In 2011, the most senior and trusted people in the office of the Prime Minister became the most senior and trusted people running the Conservative's national campaign. Harper has surrounded himself with people who execute on his insistence total control of the machinery of government and of the party. These are people who demand full control, total compliance, and unreserved loyalty of members of cabinet, the caucus, and their staffs.
That's why if something bad happened, the probabilities are that Harper and his senior team were at least aware of it.
We know that these people craved a majority. We know that they have a sophisticated target riding operation that was a war room within a war room. We know that these people share a deeply visceral and longstanding hatred for Liberals. And we know that dirty tricks are part of their established modus operandi. Killing the dreaded enemy is an end that justifies many of the means they employ.
So, it is beyond implausible that this is the work of a few rogue volunteer campaign workers and that the inner circle was completely oblivious. Harper's control is simply too tight and too disciplined.

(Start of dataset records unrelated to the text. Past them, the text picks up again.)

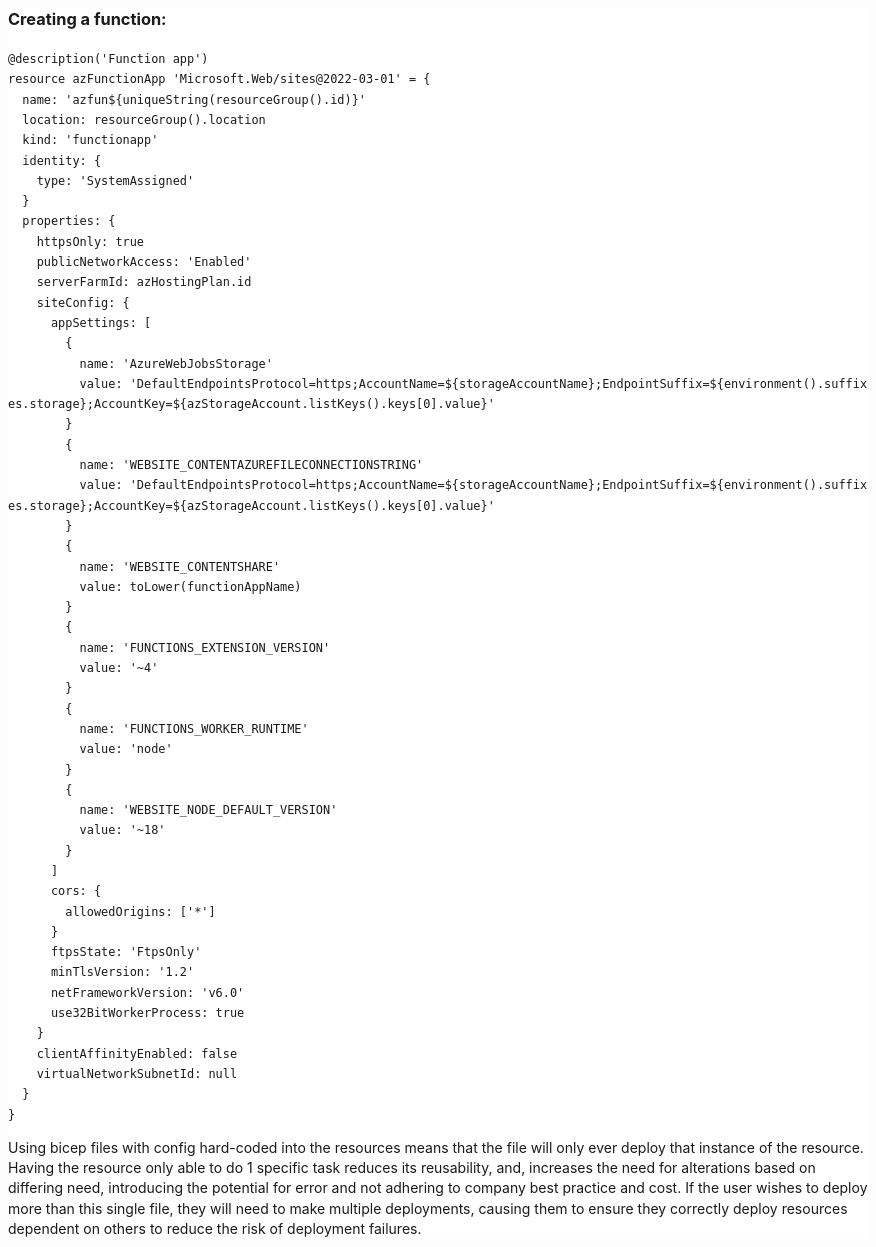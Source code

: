 
### Creating a function:
```
@description('Function app')
resource azFunctionApp 'Microsoft.Web/sites@2022-03-01' = {
  name: 'azfun${uniqueString(resourceGroup().id)}'
  location: resourceGroup().location
  kind: 'functionapp'
  identity: {
    type: 'SystemAssigned'
  }
  properties: {
    httpsOnly: true
    publicNetworkAccess: 'Enabled'
    serverFarmId: azHostingPlan.id
    siteConfig: {
      appSettings: [
        {
          name: 'AzureWebJobsStorage'
          value: 'DefaultEndpointsProtocol=https;AccountName=${storageAccountName};EndpointSuffix=${environment().suffixes.storage};AccountKey=${azStorageAccount.listKeys().keys[0].value}'
        }
        {
          name: 'WEBSITE_CONTENTAZUREFILECONNECTIONSTRING'
          value: 'DefaultEndpointsProtocol=https;AccountName=${storageAccountName};EndpointSuffix=${environment().suffixes.storage};AccountKey=${azStorageAccount.listKeys().keys[0].value}'
        }
        {
          name: 'WEBSITE_CONTENTSHARE'
          value: toLower(functionAppName)
        }
        {
          name: 'FUNCTIONS_EXTENSION_VERSION'
          value: '~4'
        }
        {
          name: 'FUNCTIONS_WORKER_RUNTIME'
          value: 'node'
        }
        {
          name: 'WEBSITE_NODE_DEFAULT_VERSION'
          value: '~18'
        }
      ]
      cors: {
        allowedOrigins: ['*']
      }
      ftpsState: 'FtpsOnly'
      minTlsVersion: '1.2'
      netFrameworkVersion: 'v6.0'
      use32BitWorkerProcess: true
    }
    clientAffinityEnabled: false
    virtualNetworkSubnetId: null
  }
}
```
Using bicep files with config hard-coded into the resources means that the file will only ever deploy that instance of the resource. Having the resource only able to do 1 specific task reduces its reusability, and, increases the need for alterations based on differing need, introducing the potential for error and not adhering to company best practice and cost. If the user wishes to deploy more than this single file, they will need to make multiple deployments, causing them to ensure they correctly deploy resources dependent on others to reduce the risk of deployment failures.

The Conservative campaign operations are too focused. These people are exceptionally good at what they do.
For them, this is war. They take no prisoners. The name of the game is winning. Nothing less will do. That mindset has become deeply ingrained in the mindsets of Harper, his front bench, and the senior people who run the party operations and elections. It is a culture that has enveloped the senior reaches of the paid staff of the party, its consultants, and the operations of the government itself.
This is now a criminal investigation. Last week, the former Chief Electoral Officer, Jean-Pierre Kingsley, reassured Canadians that Elections Canada would not rest until it gets answers; its full statutory and investigative weight will be aggressively applied to getting at the truth. I hope that Elections Canada will tool-up to deal with these and many more complaints.
Meanwhile, back in the House of Commons, the country was subjected to another painful and buffoonish spectacle. Conservative backbenchers and spokesmen on this issue, Dean Del Mastro and Pierre Poilievre, attacked the opposition indiscriminately with verbal Scud missile lobs. For his part, the NDP's Pat Martin is no better with his wild and unsubstantiated incendiary accusations and scorching rhetoric.
Surely, Canadians deserve better than this.
This is not a game and this is not Ottawa inside baseball. This is an incredibly serious matter that is of critical importance to the Canadian public. Bob Rae solemnly and correctly said that we are in "uncharted territory." Indeed we are.
Members of the House of Commons must take great care to exercise their fiduciary role in a responsible and measured fashion. This is not the time for partisan gamesmanship and political opportunism. We are at a very delicate moment in our history. The very integrity of our democracy may have been under attack. We must find out what happened. The national interest must unequivocally trump partisan interests. Every parliamentarian has a duty to Canada, first. They must methodically, soberly and honourably discharge their duty to the country and get to the bottom of this.
If they cannot bring themselves to doing that, the only way to get at the truth and to restore the faith that we must have in our electoral process is a full public inquiry.